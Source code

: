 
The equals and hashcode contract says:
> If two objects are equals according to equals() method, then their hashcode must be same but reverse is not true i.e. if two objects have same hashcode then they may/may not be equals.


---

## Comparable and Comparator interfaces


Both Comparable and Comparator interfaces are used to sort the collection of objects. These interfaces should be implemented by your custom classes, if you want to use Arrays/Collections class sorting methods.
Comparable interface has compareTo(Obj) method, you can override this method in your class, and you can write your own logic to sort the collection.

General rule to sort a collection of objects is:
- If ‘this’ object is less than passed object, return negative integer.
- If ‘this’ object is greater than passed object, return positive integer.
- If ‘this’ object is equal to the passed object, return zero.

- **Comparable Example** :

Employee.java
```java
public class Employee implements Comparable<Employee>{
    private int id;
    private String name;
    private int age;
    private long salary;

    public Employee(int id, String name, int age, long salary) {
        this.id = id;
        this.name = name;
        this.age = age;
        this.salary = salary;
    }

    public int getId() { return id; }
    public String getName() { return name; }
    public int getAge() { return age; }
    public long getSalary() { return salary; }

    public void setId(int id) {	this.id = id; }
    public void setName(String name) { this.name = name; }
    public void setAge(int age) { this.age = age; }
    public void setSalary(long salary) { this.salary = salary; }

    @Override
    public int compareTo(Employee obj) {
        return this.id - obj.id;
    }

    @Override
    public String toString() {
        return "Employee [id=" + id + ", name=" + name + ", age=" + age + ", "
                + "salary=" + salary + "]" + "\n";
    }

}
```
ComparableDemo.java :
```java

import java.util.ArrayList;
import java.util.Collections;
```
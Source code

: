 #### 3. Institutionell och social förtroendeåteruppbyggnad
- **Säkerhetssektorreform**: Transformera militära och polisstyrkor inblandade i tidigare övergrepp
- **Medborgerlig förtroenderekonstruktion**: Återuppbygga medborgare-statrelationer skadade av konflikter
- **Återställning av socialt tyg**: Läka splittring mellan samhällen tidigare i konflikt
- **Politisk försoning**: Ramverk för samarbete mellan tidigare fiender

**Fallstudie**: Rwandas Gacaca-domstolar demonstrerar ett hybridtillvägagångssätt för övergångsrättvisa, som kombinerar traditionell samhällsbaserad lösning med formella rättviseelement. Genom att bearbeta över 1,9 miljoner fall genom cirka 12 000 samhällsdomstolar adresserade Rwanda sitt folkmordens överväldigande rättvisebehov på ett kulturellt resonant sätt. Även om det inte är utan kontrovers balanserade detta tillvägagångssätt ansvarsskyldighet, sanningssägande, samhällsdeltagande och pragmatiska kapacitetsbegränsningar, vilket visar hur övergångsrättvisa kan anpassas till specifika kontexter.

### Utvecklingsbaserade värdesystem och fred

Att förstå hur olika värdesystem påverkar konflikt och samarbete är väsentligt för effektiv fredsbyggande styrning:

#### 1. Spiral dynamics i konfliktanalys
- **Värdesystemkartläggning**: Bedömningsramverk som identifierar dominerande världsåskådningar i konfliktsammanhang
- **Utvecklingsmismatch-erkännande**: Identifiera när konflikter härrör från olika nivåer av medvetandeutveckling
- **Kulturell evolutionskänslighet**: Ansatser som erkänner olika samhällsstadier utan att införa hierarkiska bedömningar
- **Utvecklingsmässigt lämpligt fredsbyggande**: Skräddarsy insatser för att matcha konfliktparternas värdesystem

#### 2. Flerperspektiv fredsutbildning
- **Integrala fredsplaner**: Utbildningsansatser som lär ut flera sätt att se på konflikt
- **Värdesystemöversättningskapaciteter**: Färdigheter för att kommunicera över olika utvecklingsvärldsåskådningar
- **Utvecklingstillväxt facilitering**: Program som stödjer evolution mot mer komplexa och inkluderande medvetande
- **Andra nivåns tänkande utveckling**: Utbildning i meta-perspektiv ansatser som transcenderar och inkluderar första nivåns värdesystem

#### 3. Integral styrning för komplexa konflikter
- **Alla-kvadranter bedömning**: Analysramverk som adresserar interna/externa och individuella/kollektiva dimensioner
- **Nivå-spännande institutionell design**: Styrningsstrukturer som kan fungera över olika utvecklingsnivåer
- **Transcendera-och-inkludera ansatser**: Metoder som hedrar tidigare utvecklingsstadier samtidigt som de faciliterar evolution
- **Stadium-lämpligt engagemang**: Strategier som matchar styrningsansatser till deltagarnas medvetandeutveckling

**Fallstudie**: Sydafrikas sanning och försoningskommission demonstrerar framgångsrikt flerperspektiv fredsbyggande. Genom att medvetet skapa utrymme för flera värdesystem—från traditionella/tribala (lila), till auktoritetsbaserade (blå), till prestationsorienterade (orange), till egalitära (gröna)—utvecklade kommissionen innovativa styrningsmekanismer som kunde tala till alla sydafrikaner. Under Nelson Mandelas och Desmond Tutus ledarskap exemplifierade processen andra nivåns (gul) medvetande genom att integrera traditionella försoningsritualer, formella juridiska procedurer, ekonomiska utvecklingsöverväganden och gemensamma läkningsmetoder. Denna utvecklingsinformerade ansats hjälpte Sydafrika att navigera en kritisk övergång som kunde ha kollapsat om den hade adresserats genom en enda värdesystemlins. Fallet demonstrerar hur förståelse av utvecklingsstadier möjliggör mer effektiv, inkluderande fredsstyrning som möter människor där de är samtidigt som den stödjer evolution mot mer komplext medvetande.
..............................
WORK ITEM — In the listing above, locate the line containing "Att förstå hur" and the line containing "- **Utvecklingsmismatch-erkännande**: Identifiera". Transcribe those two lines and everything between them, exactly as written.

REPLY —
Att förstå hur olika värdesystem påverkar konflikt och samarbete är väsentligt för effektiv fredsbyggande styrning:

#### 1. Spiral dynamics i konfliktanalys
- **Värdesystemkartläggning**: Bedömningsramverk som identifierar dominerande världsåskådningar i konfliktsammanhang
- **Utvecklingsmismatch-erkännande**: Identifiera när konflikter härrör från olika nivåer av medvetandeutveckling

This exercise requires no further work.